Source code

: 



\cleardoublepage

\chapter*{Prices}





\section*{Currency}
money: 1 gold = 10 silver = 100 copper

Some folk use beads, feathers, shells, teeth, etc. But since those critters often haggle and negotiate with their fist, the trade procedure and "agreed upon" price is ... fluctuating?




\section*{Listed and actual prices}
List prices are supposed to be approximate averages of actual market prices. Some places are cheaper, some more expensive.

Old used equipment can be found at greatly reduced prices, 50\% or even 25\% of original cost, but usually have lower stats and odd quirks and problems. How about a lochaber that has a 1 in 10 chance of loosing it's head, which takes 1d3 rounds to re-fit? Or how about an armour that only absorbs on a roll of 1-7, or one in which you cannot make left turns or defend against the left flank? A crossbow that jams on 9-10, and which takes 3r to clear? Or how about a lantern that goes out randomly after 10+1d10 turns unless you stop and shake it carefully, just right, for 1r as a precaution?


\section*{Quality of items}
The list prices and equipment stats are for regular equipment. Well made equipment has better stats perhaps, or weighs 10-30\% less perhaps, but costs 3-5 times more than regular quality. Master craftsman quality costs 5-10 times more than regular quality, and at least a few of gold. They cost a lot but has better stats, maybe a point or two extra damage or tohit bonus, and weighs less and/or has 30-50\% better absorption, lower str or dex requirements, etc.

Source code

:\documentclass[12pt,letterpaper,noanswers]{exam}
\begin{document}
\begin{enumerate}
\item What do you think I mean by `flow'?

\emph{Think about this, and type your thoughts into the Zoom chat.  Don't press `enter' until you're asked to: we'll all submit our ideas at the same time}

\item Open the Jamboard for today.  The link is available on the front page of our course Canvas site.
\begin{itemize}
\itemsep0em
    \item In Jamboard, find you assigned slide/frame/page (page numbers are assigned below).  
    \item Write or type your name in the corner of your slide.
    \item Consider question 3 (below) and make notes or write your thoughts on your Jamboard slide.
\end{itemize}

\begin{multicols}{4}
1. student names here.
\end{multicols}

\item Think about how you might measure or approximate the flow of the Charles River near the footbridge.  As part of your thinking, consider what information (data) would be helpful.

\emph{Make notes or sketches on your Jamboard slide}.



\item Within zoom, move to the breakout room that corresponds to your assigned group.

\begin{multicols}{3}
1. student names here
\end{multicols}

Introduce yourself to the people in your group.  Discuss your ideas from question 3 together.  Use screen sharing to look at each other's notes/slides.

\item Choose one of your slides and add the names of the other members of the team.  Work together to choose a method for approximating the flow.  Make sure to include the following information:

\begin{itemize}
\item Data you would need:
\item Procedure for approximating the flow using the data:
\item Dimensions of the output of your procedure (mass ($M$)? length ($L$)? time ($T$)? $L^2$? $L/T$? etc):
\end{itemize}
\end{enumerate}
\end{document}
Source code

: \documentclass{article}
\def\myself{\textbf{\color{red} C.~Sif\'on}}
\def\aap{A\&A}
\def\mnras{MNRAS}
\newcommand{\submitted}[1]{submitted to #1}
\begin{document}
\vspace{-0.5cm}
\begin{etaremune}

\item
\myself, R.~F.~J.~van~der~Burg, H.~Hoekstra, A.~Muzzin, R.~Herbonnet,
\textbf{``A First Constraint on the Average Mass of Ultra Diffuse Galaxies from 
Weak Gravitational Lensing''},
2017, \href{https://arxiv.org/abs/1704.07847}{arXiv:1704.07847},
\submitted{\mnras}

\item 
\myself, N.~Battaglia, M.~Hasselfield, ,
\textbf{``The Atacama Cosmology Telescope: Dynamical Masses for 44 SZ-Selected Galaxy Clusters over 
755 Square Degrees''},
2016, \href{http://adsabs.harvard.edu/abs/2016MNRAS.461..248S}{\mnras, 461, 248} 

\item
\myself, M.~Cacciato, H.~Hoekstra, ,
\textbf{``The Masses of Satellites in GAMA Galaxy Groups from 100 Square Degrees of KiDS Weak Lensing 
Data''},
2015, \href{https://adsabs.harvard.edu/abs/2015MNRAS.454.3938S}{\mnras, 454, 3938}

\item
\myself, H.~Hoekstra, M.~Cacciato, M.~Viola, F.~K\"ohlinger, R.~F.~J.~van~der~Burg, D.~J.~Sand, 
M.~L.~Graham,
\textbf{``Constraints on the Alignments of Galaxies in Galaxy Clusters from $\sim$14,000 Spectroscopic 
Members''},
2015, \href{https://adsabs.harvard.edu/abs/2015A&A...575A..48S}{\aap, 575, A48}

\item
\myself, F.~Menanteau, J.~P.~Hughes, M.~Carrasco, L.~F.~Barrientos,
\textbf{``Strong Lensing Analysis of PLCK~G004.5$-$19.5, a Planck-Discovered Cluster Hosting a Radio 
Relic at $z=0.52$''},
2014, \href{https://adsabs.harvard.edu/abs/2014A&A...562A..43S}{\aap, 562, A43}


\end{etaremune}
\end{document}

=== WORK ORDER ===
Read through the entries above, and wherever a line holds the string "documentclass", copy it.

=== FINISHED TASK ===
:\documentclass[12pt,letterpaper,noanswers]{exam}
: \documentclass{article}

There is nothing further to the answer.